Wiemy, co z wypłatą dla Natana! Dostanie pieniądze po skandalu na Clout MMA 3?
Natan Marcoń to autor gigantycznych kontrowersji, zaczynając od konfliktów z innymi freak fighterami, a kończąc na odklepaniu walki w pierwszej sekundzie.
Podczas gali Clout MMA 3 Marcoń miał zmierzyć się z Denisem Załęckim. Wcześniej mocno atakował go poprzez social media i nakręcał konflikt. Część kibiców była świadoma tego, że freak fighter robi wszystko, aby tylko sprowokować „Bad Boya”, kiedy poza kamerami jest całkiem innym człowiekiem.
Natanowi finalnie udało się dopiąć swego i łatwo wyprowadzał rywala z równowagi. Przed starciem Załęcki zapowiadał, że udzieli mu brutalnej lekcji pokory, jednak nie miał takiej okazji. Kiedy tylko rozpoczęło się starcie, Marcoń odklepał i zasymulował problemy z nogą. Tym samym wbił również szpilkę w Denisa, który wcześniej przez kontuzję przegrywał walki.
W klatce doszło do wielkiej awantury, a część freak fighterów, w tym m.in. „Wielki Bu” czy Denis Labryga uważają, że Natan nie powinien otrzymać wynagrodzenia. Innego zdania są kibice, gdyż duża część z nich uważa, że zapracował na wypłatę m.in. tym, jak udało mu się sprowokować Załęckiego i jednocześnie uniknąć z nim konfrontacji.
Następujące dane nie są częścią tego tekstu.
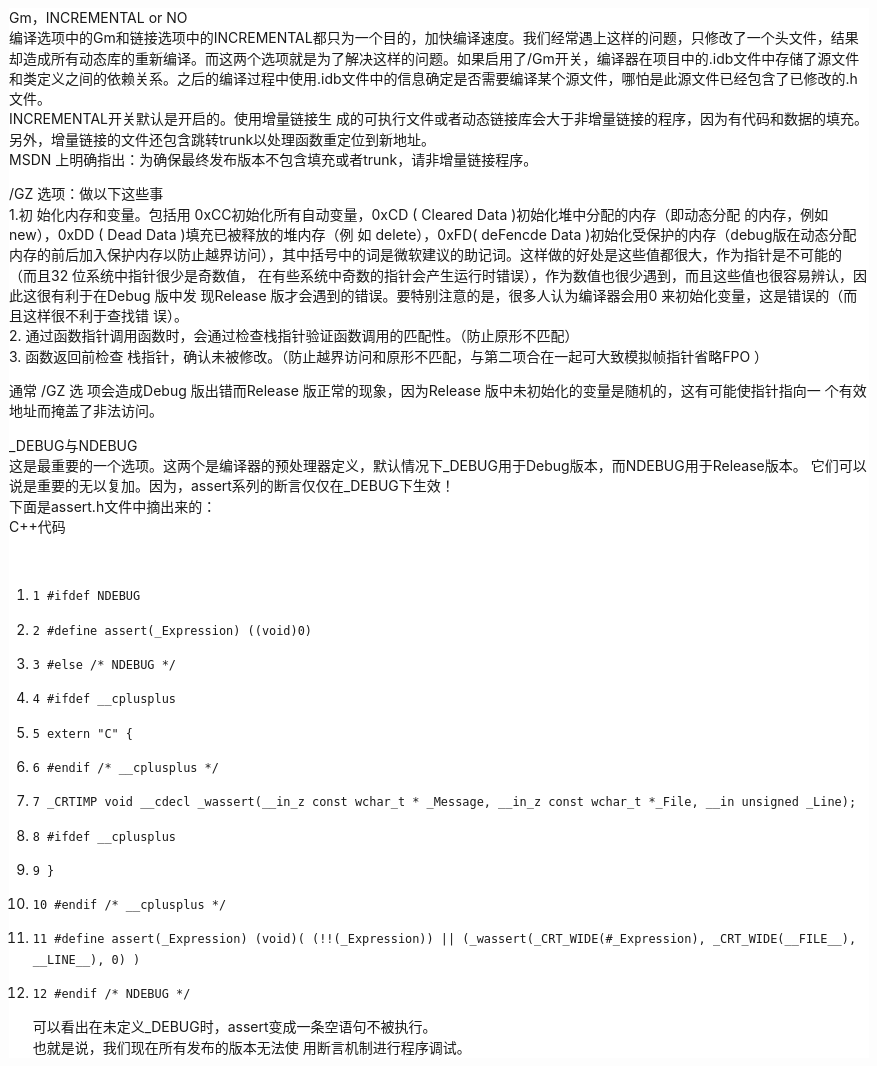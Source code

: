  Gm，INCREMENTAL or NO  
 编译选项中的Gm和链接选项中的INCREMENTAL都只为一个目的，加快编译速度。我们经常遇上这样的问题，只修改了一个头文件，结果却造成所有动态库的重新编译。而这两个选项就是为了解决这样的问题。如果启用了/Gm开关，编译器在项目中的.idb文件中存储了源文件和类定义之间的依赖关系。之后的编译过程中使用.idb文件中的信息确定是否需要编译某个源文件，哪怕是此源文件已经包含了已修改的.h文件。  
 INCREMENTAL开关默认是开启的。使用增量链接生 成的可执行文件或者动态链接库会大于非增量链接的程序，因为有代码和数据的填充。另外，增量链接的文件还包含跳转trunk以处理函数重定位到新地址。  
 MSDN 上明确指出：为确保最终发布版本不包含填充或者trunk，请非增量链接程序。  
  
 /GZ 选项：做以下这些事   
 1.初 始化内存和变量。包括用 0xCC初始化所有自动变量，0xCD ( Cleared Data )初始化堆中分配的内存（即动态分配 的内存，例如 new），0xDD ( Dead Data )填充已被释放的堆内存（例 如 delete），0xFD( deFencde Data )初始化受保护的内存（debug版在动态分配内存的前后加入保护内存以防止越界访问），其中括号中的词是微软建议的助记词。这样做的好处是这些值都很大，作为指针是不可能的（而且32 位系统中指针很少是奇数值， 在有些系统中奇数的指针会产生运行时错误），作为数值也很少遇到，而且这些值也很容易辨认，因此这很有利于在Debug 版中发 现Release 版才会遇到的错误。要特别注意的是，很多人认为编译器会用0 来初始化变量，这是错误的（而且这样很不利于查找错 误）。  
 2. 通过函数指针调用函数时，会通过检查栈指针验证函数调用的匹配性。（防止原形不匹配）   
 3. 函数返回前检查 栈指针，确认未被修改。（防止越界访问和原形不匹配，与第二项合在一起可大致模拟帧指针省略FPO ）  
  
 通常 /GZ 选 项会造成Debug 版出错而Release 版正常的现象，因为Release 版中未初始化的变量是随机的，这有可能使指针指向一 个有效地址而掩盖了非法访问。  
  
 _DEBUG与NDEBUG  
 这是最重要的一个选项。这两个是编译器的预处理器定义，默认情况下_DEBUG用于Debug版本，而NDEBUG用于Release版本。 它们可以说是重要的无以复加。因为，assert系列的断言仅仅在_DEBUG下生效！  
 下面是assert.h文件中摘出来的：  
 C++代码 

 
```
 
```
 
  1. `1 #ifdef NDEBUG ` 
     
       
  3. `2 #define assert(_Expression) ((void)0) ` 
     
       
  5. `3 #else /* NDEBUG */ ` 
     
       
  7. `4 #ifdef __cplusplus ` 
     
       
  9. `5 extern "C" { ` 
     
       
  11. `6 #endif /* __cplusplus */ ` 
     
       
  13. `7 _CRTIMP void __cdecl _wassert(__in_z const wchar_t * _Message, __in_z const wchar_t *_File, __in unsigned _Line);` 
     
       
  15. `8 #ifdef __cplusplus ` 
     
       
  17. `9 } ` 
     
       
  19. `10 #endif /* __cplusplus */ ` 
     
       
  21. `11 #define assert(_Expression) (void)( (!!(_Expression)) || (_wassert(_CRT_WIDE(#_Expression), _CRT_WIDE(__FILE__), __LINE__), 0) )` 
     
       
  23. `12 #endif /* NDEBUG */ ` 
     
       可以看出在未定义_DEBUG时，assert变成一条空语句不被执行。  
 也就是说，我们现在所有发布的版本无法使 用断言机制进行程序调试。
Głos w tej sprawie zabrała Lexy Chaplin, która jest współwłaścicielką federacji. W rozmowie z Mateuszem Kaniowskim wyjaśniła, że mimo, iż do walki nie doszło, to Natanowi należy się część wynagrodzenia i zapewne je otrzyma:
– Część wynagrodzenia jest słuszne, za to, że zrobił robotę na konferencjach, zrobił szum. Więc jakieś wynagrodzenie mu się należy. Myślę, że dostanie te pieniądze.